Not surprisingly, Andrew McCarthy at NRO thinks the candidates aren't conservative enough.
But I found John Hinderaker's analysis at Powerline to be the most telling in terms of the current political divide.
On paper, given Obama’s record, this election should be a cakewalk for the Republicans. Why isn’t it? I am afraid the answer may be that the country is closer to the point of no return than most of us believed. With over 100 million Americans receiving federal welfare benefits, millions more going on Social Security disability, and many millions on top of that living on entitlement programs–not to mention enormous numbers of public employees–we may have gotten to the point where the government economy is more important, in the short term, than the real economy...Mr. Hinderaker is so deeply embedded in his philosophy of greed and selfishness that he is projecting it onto those of us who support things like a social safety net and pubic employee unions. He literally can't comprehend the idea of collective responsibility via citizenship that was the hallmark of President Obama's speech at the convention last week. In the grips of total Randianism, all Hinderaker sees is self-interest.
I am afraid the problem in this year’s race is economic self-interest: we are perilously close to the point where 50% of our population cares more about the money it gets (or expects to get) from government than about the well-being of the nation as a whole.

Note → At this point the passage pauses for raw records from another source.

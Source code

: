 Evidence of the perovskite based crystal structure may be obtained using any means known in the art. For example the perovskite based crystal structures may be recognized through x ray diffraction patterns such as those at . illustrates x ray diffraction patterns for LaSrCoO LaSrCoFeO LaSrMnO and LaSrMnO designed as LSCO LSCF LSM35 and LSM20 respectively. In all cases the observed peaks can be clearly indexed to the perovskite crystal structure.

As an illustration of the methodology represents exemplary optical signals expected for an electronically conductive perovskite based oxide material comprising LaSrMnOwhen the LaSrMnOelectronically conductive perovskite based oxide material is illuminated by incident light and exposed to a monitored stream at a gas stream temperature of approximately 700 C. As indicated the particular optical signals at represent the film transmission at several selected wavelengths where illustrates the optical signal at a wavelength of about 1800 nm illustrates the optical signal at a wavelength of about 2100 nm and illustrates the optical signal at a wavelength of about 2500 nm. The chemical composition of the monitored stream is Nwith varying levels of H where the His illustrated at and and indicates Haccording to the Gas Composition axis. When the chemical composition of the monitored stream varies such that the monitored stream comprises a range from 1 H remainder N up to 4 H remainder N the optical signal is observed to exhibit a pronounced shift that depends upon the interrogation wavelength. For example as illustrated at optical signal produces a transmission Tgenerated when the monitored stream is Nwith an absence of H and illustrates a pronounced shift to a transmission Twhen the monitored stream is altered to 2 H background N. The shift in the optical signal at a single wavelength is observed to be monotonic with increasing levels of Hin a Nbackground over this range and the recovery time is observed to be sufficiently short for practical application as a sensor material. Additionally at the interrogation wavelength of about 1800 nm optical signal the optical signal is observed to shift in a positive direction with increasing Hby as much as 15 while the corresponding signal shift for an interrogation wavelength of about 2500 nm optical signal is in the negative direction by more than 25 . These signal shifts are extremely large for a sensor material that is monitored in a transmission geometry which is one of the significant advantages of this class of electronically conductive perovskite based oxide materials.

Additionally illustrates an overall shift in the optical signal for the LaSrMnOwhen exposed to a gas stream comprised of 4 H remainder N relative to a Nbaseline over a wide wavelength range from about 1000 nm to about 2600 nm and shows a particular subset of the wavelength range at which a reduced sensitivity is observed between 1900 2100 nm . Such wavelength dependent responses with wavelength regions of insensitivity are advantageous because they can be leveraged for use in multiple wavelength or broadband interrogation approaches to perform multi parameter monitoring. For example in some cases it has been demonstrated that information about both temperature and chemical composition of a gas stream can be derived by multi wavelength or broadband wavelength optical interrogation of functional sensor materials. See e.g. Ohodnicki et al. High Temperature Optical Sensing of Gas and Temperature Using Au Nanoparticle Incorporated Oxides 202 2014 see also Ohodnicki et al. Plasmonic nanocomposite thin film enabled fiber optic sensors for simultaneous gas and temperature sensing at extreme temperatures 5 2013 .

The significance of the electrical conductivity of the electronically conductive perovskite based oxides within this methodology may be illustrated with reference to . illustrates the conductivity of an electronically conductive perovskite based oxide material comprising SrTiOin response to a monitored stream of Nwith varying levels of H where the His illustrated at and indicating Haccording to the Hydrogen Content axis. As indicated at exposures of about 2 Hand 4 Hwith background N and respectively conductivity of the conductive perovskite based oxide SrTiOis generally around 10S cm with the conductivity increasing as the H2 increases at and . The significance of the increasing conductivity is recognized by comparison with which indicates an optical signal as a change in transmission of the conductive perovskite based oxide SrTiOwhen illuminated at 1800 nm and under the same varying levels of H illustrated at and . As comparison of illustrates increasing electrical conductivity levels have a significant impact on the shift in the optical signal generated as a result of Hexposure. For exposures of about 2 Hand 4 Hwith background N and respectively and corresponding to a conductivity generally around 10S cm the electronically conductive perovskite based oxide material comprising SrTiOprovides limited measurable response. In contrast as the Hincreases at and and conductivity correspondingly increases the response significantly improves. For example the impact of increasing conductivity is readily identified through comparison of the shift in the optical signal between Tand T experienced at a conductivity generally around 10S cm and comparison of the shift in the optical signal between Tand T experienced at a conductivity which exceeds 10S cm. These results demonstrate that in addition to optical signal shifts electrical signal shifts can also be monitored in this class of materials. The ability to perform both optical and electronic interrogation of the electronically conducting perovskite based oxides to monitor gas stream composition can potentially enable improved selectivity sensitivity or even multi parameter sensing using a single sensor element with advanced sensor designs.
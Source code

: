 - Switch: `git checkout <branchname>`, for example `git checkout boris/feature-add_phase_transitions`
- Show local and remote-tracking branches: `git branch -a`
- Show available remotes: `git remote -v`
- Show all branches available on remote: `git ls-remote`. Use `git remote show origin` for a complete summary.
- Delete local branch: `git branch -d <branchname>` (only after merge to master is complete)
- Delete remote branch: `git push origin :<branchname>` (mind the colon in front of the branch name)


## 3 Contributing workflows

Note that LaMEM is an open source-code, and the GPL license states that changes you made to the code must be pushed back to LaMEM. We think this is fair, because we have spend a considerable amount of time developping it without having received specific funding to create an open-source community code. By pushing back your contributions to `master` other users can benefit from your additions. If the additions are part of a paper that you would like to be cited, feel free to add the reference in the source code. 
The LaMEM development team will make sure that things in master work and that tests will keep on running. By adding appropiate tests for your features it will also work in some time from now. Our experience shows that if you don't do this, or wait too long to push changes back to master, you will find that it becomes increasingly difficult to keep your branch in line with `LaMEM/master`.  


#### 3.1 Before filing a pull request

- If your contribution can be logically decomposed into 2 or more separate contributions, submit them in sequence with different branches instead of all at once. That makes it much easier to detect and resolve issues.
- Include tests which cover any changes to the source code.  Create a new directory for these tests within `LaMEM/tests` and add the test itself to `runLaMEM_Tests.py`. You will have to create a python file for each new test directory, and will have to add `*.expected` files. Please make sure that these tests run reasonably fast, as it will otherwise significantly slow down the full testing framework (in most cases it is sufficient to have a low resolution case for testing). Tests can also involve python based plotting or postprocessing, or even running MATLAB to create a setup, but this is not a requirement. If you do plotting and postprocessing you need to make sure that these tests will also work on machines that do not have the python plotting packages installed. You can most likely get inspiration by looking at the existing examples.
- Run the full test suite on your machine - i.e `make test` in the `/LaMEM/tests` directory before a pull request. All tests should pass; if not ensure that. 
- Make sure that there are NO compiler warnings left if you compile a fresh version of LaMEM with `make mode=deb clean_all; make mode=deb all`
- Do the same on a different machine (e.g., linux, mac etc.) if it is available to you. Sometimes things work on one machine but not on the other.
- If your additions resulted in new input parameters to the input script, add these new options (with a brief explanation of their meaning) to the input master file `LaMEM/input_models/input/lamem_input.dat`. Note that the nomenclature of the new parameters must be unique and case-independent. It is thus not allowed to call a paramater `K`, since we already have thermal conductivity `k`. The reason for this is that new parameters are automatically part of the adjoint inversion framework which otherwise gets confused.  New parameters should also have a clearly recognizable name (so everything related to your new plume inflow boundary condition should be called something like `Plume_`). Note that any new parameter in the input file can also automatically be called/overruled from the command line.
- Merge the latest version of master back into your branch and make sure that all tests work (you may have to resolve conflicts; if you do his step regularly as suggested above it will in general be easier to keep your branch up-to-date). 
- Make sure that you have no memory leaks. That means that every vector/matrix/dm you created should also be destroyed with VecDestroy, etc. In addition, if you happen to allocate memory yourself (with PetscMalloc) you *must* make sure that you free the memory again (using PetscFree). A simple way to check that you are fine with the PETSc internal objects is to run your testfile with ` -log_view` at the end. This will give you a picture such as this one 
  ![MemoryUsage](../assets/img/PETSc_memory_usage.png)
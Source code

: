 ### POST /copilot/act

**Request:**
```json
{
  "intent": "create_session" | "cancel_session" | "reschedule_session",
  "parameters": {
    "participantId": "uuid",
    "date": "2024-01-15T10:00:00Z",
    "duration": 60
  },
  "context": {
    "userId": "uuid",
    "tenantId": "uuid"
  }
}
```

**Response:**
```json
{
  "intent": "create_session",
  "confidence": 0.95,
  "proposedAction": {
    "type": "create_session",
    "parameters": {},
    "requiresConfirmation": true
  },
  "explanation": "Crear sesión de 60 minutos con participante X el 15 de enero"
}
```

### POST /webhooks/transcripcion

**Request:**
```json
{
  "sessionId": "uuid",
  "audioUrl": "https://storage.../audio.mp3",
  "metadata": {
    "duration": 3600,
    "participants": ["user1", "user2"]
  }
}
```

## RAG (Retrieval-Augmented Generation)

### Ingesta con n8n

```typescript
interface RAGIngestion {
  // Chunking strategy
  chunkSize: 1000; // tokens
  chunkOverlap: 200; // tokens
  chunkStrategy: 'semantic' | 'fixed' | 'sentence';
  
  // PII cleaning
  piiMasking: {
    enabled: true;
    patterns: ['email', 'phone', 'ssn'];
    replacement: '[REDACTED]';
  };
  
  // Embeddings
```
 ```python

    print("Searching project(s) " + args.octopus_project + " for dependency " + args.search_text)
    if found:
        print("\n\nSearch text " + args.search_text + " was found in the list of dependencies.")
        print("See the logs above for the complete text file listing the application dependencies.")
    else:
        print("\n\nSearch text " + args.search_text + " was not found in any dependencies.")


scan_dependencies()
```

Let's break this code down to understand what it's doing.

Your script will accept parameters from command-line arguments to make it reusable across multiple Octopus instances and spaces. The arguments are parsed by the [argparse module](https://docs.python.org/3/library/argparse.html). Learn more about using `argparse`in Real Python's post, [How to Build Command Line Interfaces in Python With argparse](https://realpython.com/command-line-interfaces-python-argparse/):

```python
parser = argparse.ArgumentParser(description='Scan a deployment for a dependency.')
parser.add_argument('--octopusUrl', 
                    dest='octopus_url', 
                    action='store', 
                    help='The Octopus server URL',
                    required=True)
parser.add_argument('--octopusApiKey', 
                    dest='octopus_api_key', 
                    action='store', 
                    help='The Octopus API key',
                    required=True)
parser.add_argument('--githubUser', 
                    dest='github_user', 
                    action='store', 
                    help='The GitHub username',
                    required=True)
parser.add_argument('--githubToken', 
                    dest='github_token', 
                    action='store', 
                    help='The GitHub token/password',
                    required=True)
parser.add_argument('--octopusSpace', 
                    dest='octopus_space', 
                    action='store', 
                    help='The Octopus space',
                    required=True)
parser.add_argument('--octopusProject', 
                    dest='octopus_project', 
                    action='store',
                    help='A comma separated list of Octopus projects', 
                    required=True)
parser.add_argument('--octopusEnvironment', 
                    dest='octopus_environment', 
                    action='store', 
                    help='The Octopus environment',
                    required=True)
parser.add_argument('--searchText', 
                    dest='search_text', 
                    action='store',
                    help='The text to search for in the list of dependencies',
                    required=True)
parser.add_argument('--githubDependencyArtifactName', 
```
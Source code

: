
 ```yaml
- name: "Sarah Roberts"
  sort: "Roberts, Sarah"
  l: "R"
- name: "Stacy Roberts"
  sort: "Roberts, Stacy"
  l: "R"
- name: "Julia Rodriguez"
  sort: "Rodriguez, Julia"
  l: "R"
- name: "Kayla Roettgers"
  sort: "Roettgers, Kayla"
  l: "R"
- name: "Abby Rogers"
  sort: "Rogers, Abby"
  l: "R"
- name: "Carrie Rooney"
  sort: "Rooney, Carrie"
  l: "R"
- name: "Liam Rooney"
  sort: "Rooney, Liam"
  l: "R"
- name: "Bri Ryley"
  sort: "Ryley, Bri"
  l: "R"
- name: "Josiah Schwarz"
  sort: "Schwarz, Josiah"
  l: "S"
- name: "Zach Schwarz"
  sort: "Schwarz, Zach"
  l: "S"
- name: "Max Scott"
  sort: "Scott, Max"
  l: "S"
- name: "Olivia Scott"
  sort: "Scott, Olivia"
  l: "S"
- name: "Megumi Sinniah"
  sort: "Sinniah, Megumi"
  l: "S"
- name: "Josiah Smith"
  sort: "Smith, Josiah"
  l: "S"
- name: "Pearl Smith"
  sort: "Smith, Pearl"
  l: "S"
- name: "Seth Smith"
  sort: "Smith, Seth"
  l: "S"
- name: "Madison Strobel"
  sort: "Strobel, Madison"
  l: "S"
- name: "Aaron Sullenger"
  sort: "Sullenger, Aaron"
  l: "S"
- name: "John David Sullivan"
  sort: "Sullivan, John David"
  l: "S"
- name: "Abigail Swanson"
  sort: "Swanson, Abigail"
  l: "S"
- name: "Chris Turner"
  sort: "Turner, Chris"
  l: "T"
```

That, my friends, is why President Obama's speech was so important. It tackled, in a very fundamental way, exactly what this divide is all about.
We, the people — recognize that we have responsibilities as well as rights; that our destinies are bound together; that a freedom which asks only, what's in it for me, a freedom without a commitment to others, a freedom without love or charity or duty or patriotism, is unworthy of our founding ideals, and those who died in their defense.
As citizens, we understand that America is not about what can be done for us. It's about what can be done by us, together through the hard and frustrating but necessary work of self-government. That's what we believe.